DATA FOR REVIEW:
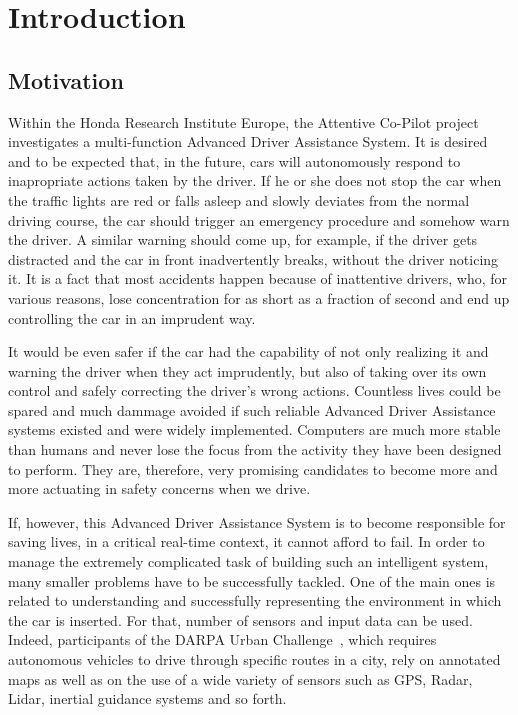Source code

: \chapter{Introduction} \label{chap:intro}

\section{Motivation} \label{sect:motivation}

Within the Honda Research Institute Europe, the Attentive Co-Pilot project investigates a multi-function Advanced Driver Assistance System. It is desired and to be expected that, in the future, cars will autonomously respond to inapropriate actions taken by the driver. If he or she does not stop the car when the traffic lights are red or falls asleep and slowly deviates from the normal driving course, the car should trigger an emergency procedure and somehow warn the driver. A similar warning should come up, for example, if the driver gets distracted and the car in front inadvertently breaks, without the driver noticing it. It is a fact that most accidents happen because of inattentive drivers, who, for various reasons, lose concentration for as short as a fraction of second and end up controlling the car in an imprudent way.

It would be even safer if the car had the capability of not only realizing it and warning the driver when they act imprudently, but also of taking over its own control and safely correcting the driver's wrong actions. Countless lives could be spared and much dammage avoided if such reliable Advanced Driver Assistance systems existed and were widely implemented. Computers are much more stable than humans and never lose the focus from the activity they have been designed to perform. They are, therefore, very promising candidates to become more and more actuating in safety concerns when we drive.

If, however, this Advanced Driver Assistance System is to become responsible for saving lives, in a critical real-time context, it cannot afford to fail. In order to manage the extremely complicated task of building such an intelligent system, many smaller problems have to be successfully tackled. One of the main ones is related to understanding and successfully representing the environment in which the car is inserted. For that, number of sensors and input data can be used. Indeed, participants of the DARPA Urban Challenge~\cite{darpa:darpa}, which requires autonomous vehicles to drive through specific routes in a city, rely on annotated maps as well as on the use of a wide variety of sensors such as GPS, Radar, Lidar, inertial guidance systems and so forth.

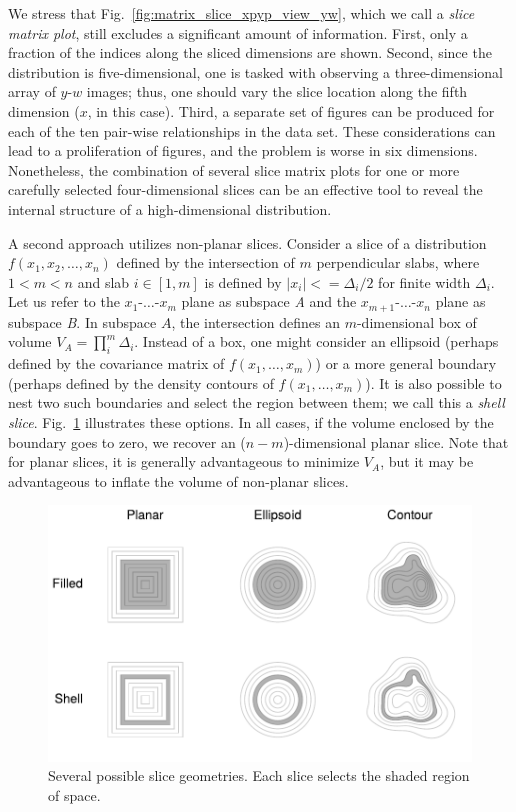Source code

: \documentclass[%
 reprint,
 amsmath,amssymb,
 aps,
prstab,
]{revtex4-2}
\begin{document}
We stress that Fig.~\ref{fig:matrix_slice_xpyp_view_yw}, which we call a \textit{slice matrix plot}, still excludes a significant amount of information. First, only a fraction of the indices along the sliced dimensions are shown. Second, since the distribution is five-dimensional, one is tasked with observing a three-dimensional array of $y$-$w$ images; thus, one should vary the slice location along the fifth dimension ($x$, in this case). Third, a separate set of figures can be produced for each of the ten pair-wise relationships in the data set. These considerations can lead to a proliferation of figures, and the problem is worse in six dimensions. Nonetheless, the combination of several slice matrix plots for one or more carefully selected four-dimensional slices can be an effective tool to reveal the internal structure of a high-dimensional distribution.

A second approach utilizes non-planar slices. Consider a slice of a distribution $f(x_1, x_2, \dots, x_n)$ defined by the intersection of $m$ perpendicular slabs, where $1 < m < n$ and slab $i\in[1, m]$ is defined by $|x_i| <= \Delta_i / 2$ for finite width $\Delta_i$. Let us refer to the $x_1$-$\dots$-$x_m$ plane as subspace \textit{A} and the $x_{m + 1}$-$\dots$-$x_n$ plane as subspace \textit{B}. In subspace $A$, the intersection defines an $m$-dimensional box of volume $V_A = \prod_{i}^{m}\Delta_i$. Instead of a box, one might consider an ellipsoid (perhaps defined by the covariance matrix of $f(x_1, \dots, x_m)$) or a more general boundary (perhaps defined by the density contours of $f(x_1, \dots, x_m)$). It is also possible to nest two such boundaries and select the region between them; we call this a \textit{shell slice}. Fig.~\ref{fig:slices} illustrates these options. In all cases, if the volume enclosed by the boundary goes to zero, we recover an ($n - m$)-dimensional planar slice. Note that for planar slices, it is generally advantageous to minimize $V_A$, but it may be advantageous to inflate the volume of non-planar slices.
%
\begin{figure}
    \centering
    \includegraphics[width=0.85\columnwidth]{fig_slice_diagram.pdf}
    \caption{Several possible slice geometries. Each slice selects the shaded region of space.}
    \label{fig:slices}
\end{figure}
%
\end{document}
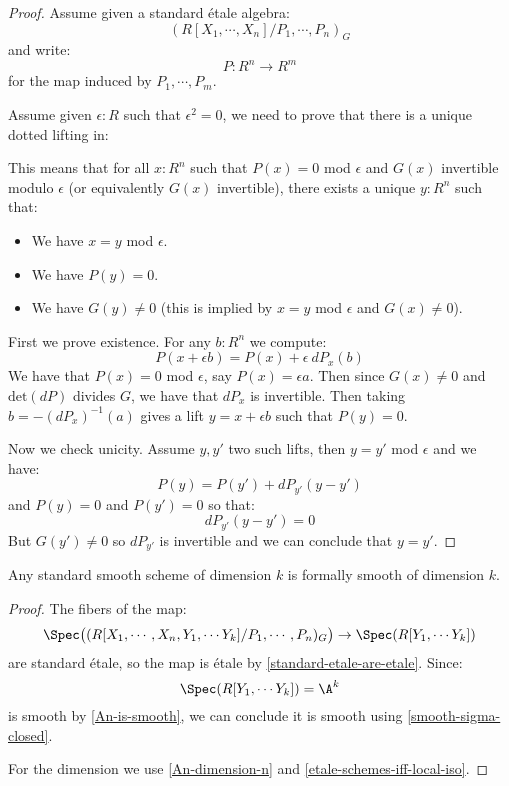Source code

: \begin{proof}
Assume given a standard étale algebra:
\[(R[X_1,\cdots,X_n]/P_1,\cdots,P_n)_G\]
and write:
\[P:R^n\to R^m\]
for the map induced by $P_1,\cdots,P_m$.

Assume given $\epsilon:R$ such that $\epsilon^2=0$, we need to prove that there is a unique dotted lifting in:
  \begin{center}
    \end{center}
This means that for all $x:R^n$ such that $P(x)=0$ mod $\epsilon$ and $G(x)$ invertible modulo $\epsilon$ (or equivalently $G(x)$ invertible), there exists a unique $y:R^n$ such that:
\begin{itemize} 
\item We have $x=y$ mod $\epsilon$.
\item We have $P(y)=0$.
\item We have $G(y)\not=0$ (this is implied by $x=y$ mod $\epsilon$ and $G(x)\not=0$).
\end{itemize}

First we prove existence. For any $b:R^n$ we compute:
\[P(x+\epsilon b) = P(x) + \epsilon\ dP_x(b)\]
We have that $P(x)=0$ mod $\epsilon$, say $P(x) = \epsilon a$. Then since $G(x)\not=0$ and $\mathrm{det}(dP)$ divides $G$, we have that $dP_x$ is invertible. Then taking $b = -(dP_x)^{-1}(a)$ gives a lift $y=x+\epsilon b$ such that $P(y) = 0$.

Now we check unicity. Assume $y,y'$ two such lifts, then $y=y'$ mod $\epsilon$ and we have:
\[P(y) = P(y') + dP_{y'}(y-y')\]
and $P(y)=0$ and $P(y')=0$ so that:
\[dP_{y'}(y-y') = 0\]
But $G(y')\not=0$ so $dP_{y'}$ is invertible and we can conclude that $y=y'$.
\end{proof}

\begin{lemma}\label{standard-smooth-is-smooth}
Any standard smooth scheme of dimension $k$ is formally smooth of dimension $k$.
\end{lemma}

\begin{proof}
The fibers of the map:
\[\Spec\big((R[X_1,\cdots,X_n,Y_1,\cdots Y_{k}] / P_1,\cdots,P_n)_G\big) \to \Spec(R[Y_1,\cdots Y_{k}])\]
are standard étale, so the map is étale by \cref{standard-etale-are-etale}. Since:
\[\Spec(R[Y_1,\cdots Y_{k}]) = \A^k\]
is smooth by \cref{An-is-smooth}, we can conclude it is smooth using \cref{smooth-sigma-closed}. 

For the dimension we use \cref{An-dimension-n} and \cref{etale-schemes-iff-local-iso}.
\end{proof}



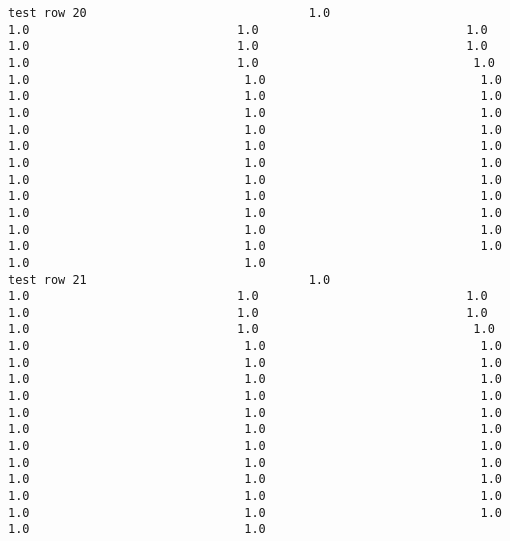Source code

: \documentclass[11pt]{article}
\begin{document}
\begin{verbatim}
test row 20                               1.0                             1.0                             1.0                             1.0                             1.0                             1.0                             1.0                             1.0                             1.0                              1.0                              1.0                              1.0                              1.0                              1.0                              1.0                              1.0                              1.0                              1.0                              1.0                              1.0                              1.0                              1.0                              1.0                              1.0                              1.0                              1.0                              1.0                              1.0                              1.0                              1.0                              1.0                              1.0                              1.0                              1.0                              1.0                              1.0                              1.0                              1.0                              1.0                              1.0                              1.0                              1.0                              1.0                              1.0                              1.0
test row 21                               1.0                             1.0                             1.0                             1.0                             1.0                             1.0                             1.0                             1.0                             1.0                              1.0                              1.0                              1.0                              1.0                              1.0                              1.0                              1.0                              1.0                              1.0                              1.0                              1.0                              1.0                              1.0                              1.0                              1.0                              1.0                              1.0                              1.0                              1.0                              1.0                              1.0                              1.0                              1.0                              1.0                              1.0                              1.0                              1.0                              1.0                              1.0                              1.0                              1.0                              1.0                              1.0                              1.0                              1.0                              1.0

\end{verbatim}
\end{document}
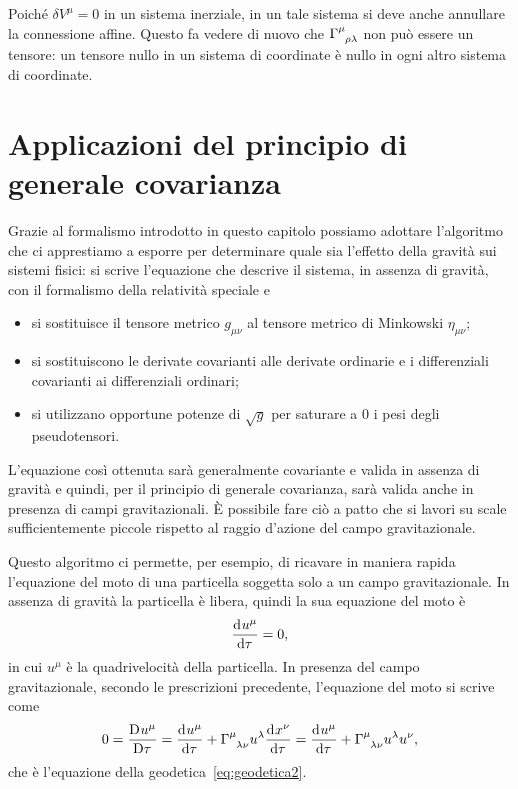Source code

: Poiché $\delta V^{\mu} = 0$ in un sistema inerziale, in un tale sistema si deve
anche annullare la connessione affine.  Questo fa
vedere di nuovo che $\tensor{\Gamma}{^{\mu}_{\rho\lambda}}$ non può essere un
tensore: un tensore nullo in un sistema di coordinate è nullo in ogni altro
sistema di coordinate.

\section{Applicazioni del principio di generale covarianza}
\label{sec:applicazioni-generale-covarianza}

Grazie al formalismo introdotto in questo capitolo possiamo adottare l'algoritmo
che ci apprestiamo a esporre per determinare quale sia l'effetto della gravità
sui sistemi fisici: si scrive l'equazione che descrive il sistema, in assenza di
gravità, con il formalismo della relatività speciale e
\begin{itemize}
\item si sostituisce il tensore metrico $g_{\mu\nu}$ al tensore metrico di
  Minkowski $\eta_{\mu\nu}$;
\item si sostituiscono le derivate covarianti alle derivate ordinarie e i
  differenziali covarianti ai differenziali ordinari;
\item si utilizzano opportune potenze di $\sqrt{g}$ per saturare a $0$ i pesi
  degli pseudotensori.
\end{itemize}
L'equazione così ottenuta sarà generalmente covariante e valida in assenza di
gravità e quindi, per il principio di
generale covarianza, sarà valida anche in presenza di campi gravitazionali.  È
possibile fare ciò a patto che si lavori su scale sufficientemente piccole
rispetto al raggio d'azione del campo gravitazionale.

Questo algoritmo ci permette, per esempio, di ricavare in maniera rapida
l'equazione del moto di una particella soggetta solo a un campo gravitazionale.
In assenza di gravità la particella è libera, quindi la sua equazione del moto è
\begin{equation}
  \frac{{\mathop{}\!\mathrm{d}^{}}u^{\mu}}{\mathop{}\!\mathrm{d} {\tau}^{}} = 0,
\end{equation}
in cui $u^{\mu}$ è la quadrivelocità della particella.  In
presenza del campo gravitazionale, secondo le prescrizioni precedente,
l'equazione del moto si scrive come
\begin{equation}
  0 = \covder{u^{\mu}}{\tau} = \toder{u^{\mu}}{\tau} +
  \tensor{\Gamma}{^{\mu}_{\lambda\nu}} u^{\lambda} \toder{x^{\nu}}{\tau} =
  \toder{u^{\mu}}{\tau} + \tensor{\Gamma}{^{\mu}_{\lambda\nu}} u^{\lambda}
  u^{\nu},
\end{equation}
che è l'equazione della geodetica~\eqref{eq:geodetica2}.

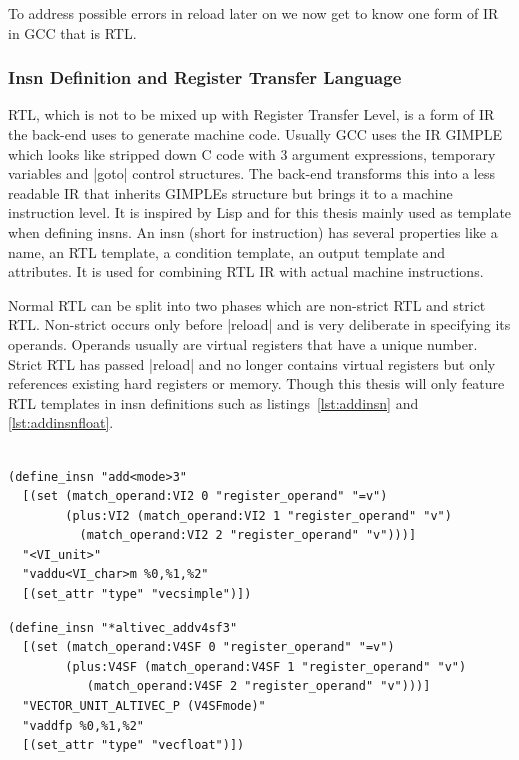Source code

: {To address possible errors in reload later on we now get to know one form of \ac{IR} in \ac{GCC} that is \ac{RTL}.

\subsubsection{Insn Definition and Register Transfer Language}
\label{sec:defineinsn}
\acf{RTL}, which is not to be mixed up with Register Transfer Level, is a form of \ac{IR} the back-end uses to generate machine code.
Usually \ac{GCC} uses the \ac{IR} GIMPLE which looks like stripped down C code with 3 argument expressions, temporary variables and |goto| control structures.
The back-end transforms this into a less readable \ac{IR} that inherits GIMPLEs structure but brings it to a machine instruction level.
It is inspired by Lisp and for this thesis mainly used as template when defining insns.
An insn (short for instruction) has several properties like a name, an \ac{RTL} template, a condition template, an output template and attributes. \cite{GCCint:defineinsn}
It is used for combining \ac{RTL} \ac{IR} with actual machine instructions.

Normal \ac{RTL} can be split into two phases which are non-strict \ac{RTL} and strict \ac{RTL}.
Non-strict occurs only before |reload| and is very deliberate in specifying its operands.
Operands usually are virtual registers that have a unique number.
Strict \ac{RTL} has passed |reload| and no longer contains virtual registers but only references existing hard registers or memory.
Though this thesis will only feature \ac{RTL} templates in insn definitions such as listings~\ref{lst:addinsn} and \ref{lst:addinsnfloat}.
\\
\\
\begin{lstlisting}[caption=Definition of Unspecific add Insn, label=lst:addinsn, float, floatplacement=htbp]
(define_insn "add<mode>3"
  [(set (match_operand:VI2 0 "register_operand" "=v")
        (plus:VI2 (match_operand:VI2 1 "register_operand" "v")
		  (match_operand:VI2 2 "register_operand" "v")))]
  "<VI_unit>"
  "vaddu<VI_char>m %0,%1,%2"
  [(set_attr "type" "vecsimple")])
\end{lstlisting}

\begin{lstlisting}[caption=Definition of Specific add Insn, label=lst:addinsnfloat, float, floatplacement=htbp]
(define_insn "*altivec_addv4sf3"
  [(set (match_operand:V4SF 0 "register_operand" "=v")
        (plus:V4SF (match_operand:V4SF 1 "register_operand" "v")
		   (match_operand:V4SF 2 "register_operand" "v")))]
  "VECTOR_UNIT_ALTIVEC_P (V4SFmode)"
  "vaddfp %0,%1,%2"
  [(set_attr "type" "vecfloat")])
\end{lstlisting}

}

WORK INSTRUCTIONS:
Look over the entries above. Copy every line that contains the word "scrive".

WRITTEN REPLY:
sui sistemi fisici: si scrive l'equazione che descrive il sistema, in assenza di
l'equazione del moto si scrive come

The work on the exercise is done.